Ebenso wie der Impressionismus, der Symbolismus und der Fauvismus ist auch der Expressionismus eine Gegenbewegung gegen die Tendenzen des Naturalismus, weswegen diese Stilrichtung die expressive Ebene gegenüber der ästhetischen und sachlichen aufwertet. In den expressionistischen Bildwerken tritt ein freier Umgang mit Farbe und Form in Erscheinung, Motive werden auf markante Formenelemente reduziert und die traditionelle Perspektive aufgelöst. Den Künstler:innen war es nicht wichtig, wirklichkeitstreue Eindrücke und schöne Formen darzubieten, sie drückten lediglich ihre subjektiven Regungen aus. Um ebendiese Kunstepoche und ihre Ebenen dreht sich nun auch die neue Ausstellung in der Heidi Horten Collection, die unter dem Titel "Experiment Expressionismus – Schiele meets Nosferatu" läuft.

Brücke zwischen österreichischer und deutscher Strömung

Ausgehend vom Bestand der Heidi Horten Collection an Werken des deutschen Expressionismus wurde die Ausstellung von Agnes Husslein-Arco, Rolf H. Johannsen und Roland Fischer-Briand konzipiert. Über 150 Werke, darunter Gemälde, Zeichnungen, Plakate, Filmstills und Filmausschnitte, zeigen die Vielfalt und Vielschichtigkeit der künstlerischen Bewegung. 

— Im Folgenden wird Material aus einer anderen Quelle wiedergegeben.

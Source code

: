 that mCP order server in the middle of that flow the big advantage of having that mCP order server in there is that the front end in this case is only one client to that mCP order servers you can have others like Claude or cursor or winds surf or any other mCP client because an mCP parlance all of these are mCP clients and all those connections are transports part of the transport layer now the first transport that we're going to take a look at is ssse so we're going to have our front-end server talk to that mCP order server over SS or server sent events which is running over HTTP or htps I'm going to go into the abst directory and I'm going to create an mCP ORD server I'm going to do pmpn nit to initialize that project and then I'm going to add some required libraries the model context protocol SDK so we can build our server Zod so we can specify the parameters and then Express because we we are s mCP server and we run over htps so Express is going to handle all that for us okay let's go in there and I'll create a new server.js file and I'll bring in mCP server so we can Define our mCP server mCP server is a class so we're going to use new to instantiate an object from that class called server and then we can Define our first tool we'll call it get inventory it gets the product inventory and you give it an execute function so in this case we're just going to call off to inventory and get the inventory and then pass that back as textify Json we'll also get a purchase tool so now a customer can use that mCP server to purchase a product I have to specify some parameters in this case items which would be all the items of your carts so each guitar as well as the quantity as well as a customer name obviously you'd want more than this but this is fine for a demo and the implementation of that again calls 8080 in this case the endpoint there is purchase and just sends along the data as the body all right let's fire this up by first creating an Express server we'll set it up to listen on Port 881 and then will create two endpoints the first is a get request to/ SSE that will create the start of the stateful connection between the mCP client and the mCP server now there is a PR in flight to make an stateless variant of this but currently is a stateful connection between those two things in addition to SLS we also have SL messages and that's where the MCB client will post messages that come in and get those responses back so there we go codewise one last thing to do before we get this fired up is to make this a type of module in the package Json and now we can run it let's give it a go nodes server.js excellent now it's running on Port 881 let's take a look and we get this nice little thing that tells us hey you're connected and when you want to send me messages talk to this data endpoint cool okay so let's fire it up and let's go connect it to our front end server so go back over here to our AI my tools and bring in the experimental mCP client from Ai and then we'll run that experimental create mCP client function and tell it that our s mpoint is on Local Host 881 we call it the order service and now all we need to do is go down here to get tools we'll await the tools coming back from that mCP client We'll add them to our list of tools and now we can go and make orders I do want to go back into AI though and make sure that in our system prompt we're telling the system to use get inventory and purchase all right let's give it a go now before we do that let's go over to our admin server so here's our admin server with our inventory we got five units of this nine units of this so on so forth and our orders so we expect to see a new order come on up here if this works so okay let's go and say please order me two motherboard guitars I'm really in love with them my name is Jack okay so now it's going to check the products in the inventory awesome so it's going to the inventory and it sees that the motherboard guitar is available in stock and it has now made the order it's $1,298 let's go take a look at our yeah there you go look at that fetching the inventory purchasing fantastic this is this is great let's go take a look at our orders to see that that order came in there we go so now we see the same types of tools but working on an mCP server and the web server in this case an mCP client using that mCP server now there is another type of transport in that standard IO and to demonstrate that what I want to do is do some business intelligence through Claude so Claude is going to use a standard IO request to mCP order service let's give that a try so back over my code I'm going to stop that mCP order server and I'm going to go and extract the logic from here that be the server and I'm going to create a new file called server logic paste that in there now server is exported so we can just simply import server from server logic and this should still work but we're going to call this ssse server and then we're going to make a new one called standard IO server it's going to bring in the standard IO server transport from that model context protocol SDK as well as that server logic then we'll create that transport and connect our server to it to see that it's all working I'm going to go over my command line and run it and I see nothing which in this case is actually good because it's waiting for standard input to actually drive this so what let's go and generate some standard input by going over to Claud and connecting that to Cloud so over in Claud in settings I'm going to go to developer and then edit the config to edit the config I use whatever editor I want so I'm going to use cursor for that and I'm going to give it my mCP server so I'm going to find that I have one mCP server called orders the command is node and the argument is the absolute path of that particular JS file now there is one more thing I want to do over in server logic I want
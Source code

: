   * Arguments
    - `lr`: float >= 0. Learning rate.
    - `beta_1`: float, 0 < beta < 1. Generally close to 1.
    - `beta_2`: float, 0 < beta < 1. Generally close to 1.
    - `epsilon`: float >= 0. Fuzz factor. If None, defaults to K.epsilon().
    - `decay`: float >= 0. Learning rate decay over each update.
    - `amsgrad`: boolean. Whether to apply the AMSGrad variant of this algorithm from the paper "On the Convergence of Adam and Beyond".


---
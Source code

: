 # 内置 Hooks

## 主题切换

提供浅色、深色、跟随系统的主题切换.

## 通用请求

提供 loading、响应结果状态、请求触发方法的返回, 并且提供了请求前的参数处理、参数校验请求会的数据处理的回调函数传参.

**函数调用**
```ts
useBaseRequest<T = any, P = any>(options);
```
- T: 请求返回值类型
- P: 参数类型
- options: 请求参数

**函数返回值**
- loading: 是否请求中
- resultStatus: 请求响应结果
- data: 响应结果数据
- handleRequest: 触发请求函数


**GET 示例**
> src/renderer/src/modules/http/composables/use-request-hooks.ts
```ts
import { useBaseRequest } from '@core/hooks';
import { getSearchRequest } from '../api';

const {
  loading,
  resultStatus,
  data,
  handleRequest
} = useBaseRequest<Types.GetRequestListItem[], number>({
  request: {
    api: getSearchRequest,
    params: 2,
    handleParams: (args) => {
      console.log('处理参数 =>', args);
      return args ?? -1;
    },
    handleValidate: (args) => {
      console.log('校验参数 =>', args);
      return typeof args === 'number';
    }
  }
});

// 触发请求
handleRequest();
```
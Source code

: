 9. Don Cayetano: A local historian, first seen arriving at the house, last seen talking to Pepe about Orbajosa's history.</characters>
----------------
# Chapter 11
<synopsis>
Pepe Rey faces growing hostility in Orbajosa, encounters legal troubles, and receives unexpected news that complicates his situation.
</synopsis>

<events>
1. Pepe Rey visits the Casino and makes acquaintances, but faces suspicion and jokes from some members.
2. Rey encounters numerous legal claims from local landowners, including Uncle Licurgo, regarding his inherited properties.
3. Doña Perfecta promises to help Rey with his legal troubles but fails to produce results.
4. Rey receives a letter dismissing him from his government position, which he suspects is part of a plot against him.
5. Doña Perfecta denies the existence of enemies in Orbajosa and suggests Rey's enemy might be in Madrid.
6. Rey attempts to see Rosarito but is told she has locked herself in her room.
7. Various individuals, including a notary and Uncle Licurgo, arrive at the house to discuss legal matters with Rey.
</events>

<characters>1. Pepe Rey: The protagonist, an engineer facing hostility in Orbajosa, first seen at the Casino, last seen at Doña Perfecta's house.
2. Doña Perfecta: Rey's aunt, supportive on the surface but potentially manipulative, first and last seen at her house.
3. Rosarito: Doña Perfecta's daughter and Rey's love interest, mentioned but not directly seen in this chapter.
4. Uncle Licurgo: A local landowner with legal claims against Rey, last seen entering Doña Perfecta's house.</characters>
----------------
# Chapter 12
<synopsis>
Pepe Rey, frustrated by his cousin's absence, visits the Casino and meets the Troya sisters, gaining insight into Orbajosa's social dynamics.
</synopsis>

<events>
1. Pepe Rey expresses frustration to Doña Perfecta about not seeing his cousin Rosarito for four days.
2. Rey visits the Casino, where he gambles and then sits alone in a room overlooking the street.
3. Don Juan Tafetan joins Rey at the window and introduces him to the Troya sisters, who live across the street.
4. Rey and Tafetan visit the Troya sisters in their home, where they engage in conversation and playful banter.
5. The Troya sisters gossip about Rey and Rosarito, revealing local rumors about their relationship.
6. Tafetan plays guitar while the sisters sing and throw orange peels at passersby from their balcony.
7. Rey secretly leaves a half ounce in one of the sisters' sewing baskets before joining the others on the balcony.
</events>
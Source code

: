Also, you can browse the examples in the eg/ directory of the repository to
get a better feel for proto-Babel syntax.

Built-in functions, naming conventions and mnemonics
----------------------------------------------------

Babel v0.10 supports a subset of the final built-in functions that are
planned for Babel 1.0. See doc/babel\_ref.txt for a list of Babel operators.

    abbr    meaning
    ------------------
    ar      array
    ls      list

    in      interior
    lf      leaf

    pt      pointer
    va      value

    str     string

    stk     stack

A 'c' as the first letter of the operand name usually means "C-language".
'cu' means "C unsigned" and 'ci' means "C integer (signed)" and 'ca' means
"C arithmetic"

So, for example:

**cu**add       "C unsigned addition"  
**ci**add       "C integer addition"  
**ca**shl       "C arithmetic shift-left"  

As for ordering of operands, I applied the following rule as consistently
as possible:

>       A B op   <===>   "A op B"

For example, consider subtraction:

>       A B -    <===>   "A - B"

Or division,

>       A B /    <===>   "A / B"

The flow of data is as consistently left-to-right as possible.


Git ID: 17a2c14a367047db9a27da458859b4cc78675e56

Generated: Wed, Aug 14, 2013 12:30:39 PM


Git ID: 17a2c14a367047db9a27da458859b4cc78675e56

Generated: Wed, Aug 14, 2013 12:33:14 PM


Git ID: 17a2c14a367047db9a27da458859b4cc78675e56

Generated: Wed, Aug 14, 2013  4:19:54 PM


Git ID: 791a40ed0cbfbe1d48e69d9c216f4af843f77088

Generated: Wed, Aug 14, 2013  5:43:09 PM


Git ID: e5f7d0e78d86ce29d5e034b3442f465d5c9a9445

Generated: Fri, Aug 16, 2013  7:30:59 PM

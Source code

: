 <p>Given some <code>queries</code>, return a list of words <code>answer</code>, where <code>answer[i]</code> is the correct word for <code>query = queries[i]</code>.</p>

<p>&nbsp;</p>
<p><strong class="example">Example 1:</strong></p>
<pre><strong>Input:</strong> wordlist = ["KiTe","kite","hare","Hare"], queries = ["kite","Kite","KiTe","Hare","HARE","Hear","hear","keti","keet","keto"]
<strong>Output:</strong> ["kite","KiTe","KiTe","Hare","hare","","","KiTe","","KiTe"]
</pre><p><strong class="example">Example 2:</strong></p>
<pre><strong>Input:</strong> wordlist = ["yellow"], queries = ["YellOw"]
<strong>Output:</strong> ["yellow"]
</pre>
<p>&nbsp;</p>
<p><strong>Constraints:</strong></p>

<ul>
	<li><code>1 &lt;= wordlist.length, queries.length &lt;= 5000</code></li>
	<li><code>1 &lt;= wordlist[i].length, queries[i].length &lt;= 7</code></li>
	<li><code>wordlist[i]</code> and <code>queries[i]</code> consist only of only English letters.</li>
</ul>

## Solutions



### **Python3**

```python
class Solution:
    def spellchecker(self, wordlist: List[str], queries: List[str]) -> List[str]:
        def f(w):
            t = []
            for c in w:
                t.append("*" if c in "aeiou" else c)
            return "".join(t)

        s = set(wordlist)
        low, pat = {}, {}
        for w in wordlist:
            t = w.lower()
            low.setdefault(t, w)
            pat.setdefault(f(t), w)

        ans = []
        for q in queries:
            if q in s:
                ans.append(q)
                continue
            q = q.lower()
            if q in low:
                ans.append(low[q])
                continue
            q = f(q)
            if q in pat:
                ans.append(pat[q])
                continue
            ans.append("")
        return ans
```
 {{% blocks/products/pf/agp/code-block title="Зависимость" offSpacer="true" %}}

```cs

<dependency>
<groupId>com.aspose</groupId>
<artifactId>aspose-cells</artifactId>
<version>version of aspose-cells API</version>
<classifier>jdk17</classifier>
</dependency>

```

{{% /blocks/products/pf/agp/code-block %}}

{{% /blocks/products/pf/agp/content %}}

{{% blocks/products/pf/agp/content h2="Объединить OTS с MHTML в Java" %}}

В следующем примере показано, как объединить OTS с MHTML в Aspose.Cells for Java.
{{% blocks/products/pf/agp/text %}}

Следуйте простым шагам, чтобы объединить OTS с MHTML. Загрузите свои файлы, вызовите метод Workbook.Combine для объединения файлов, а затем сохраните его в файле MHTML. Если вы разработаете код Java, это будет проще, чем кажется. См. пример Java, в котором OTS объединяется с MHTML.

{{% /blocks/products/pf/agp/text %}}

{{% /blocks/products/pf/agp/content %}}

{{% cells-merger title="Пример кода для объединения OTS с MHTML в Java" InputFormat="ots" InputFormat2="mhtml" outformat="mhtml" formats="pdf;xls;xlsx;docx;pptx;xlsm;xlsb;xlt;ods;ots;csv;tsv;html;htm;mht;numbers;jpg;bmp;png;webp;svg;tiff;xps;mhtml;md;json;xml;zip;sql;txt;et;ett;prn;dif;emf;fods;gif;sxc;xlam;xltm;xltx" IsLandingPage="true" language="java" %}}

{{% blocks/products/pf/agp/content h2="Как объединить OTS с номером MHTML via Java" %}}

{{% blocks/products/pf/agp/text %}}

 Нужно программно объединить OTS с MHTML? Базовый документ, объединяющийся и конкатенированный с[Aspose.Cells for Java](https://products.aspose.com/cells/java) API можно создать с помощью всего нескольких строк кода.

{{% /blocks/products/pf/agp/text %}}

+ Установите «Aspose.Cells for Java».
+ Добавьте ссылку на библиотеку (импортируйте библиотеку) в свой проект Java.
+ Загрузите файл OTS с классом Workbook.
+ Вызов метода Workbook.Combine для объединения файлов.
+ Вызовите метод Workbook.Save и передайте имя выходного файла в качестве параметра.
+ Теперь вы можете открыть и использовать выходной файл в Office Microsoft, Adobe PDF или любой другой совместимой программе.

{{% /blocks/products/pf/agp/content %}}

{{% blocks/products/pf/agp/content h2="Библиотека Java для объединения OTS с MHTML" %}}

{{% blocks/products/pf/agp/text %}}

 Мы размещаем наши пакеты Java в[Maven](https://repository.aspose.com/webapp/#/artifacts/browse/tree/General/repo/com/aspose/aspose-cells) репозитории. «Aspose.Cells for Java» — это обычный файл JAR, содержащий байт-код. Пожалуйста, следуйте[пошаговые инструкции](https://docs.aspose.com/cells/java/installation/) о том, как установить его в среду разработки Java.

"Die Ausstellung in der Heidi Horten Collection widmet sich dem Aufbruch einer kühnen Generation, zeigt die gegenseitigen Einflüsse zwischen Malerei, Film und Fotografie und lässt uns die Emotionen und Sehnsüchte nach einer neuen, authentischen Kunst nacherleben", so Direktorin und Kuratorin Agnes Husslein-Arco. "Ich hoffe, dass der Wunsch vieler expressionistischer Künstler:innen, die Betrachter:innen nicht nur zu verführen, sondern mitzureißen, auch in unserem Haus spürbar wird." Rolf H. Johannsen ergänzt: "In Experiment Expressionismus sind Werke des österreichischen und des deutschen Expressionismus einander gegenübergestellt. Unterschiede und Parallelentwicklungen werden deutlich. Verbindendes Moment ist der Film, das neue künstlerische Medium der Zeit. An ihm wirken österreichische wie deutsche Regisseur:innen, Ausstatter:innen und Schauspieler:innen mit."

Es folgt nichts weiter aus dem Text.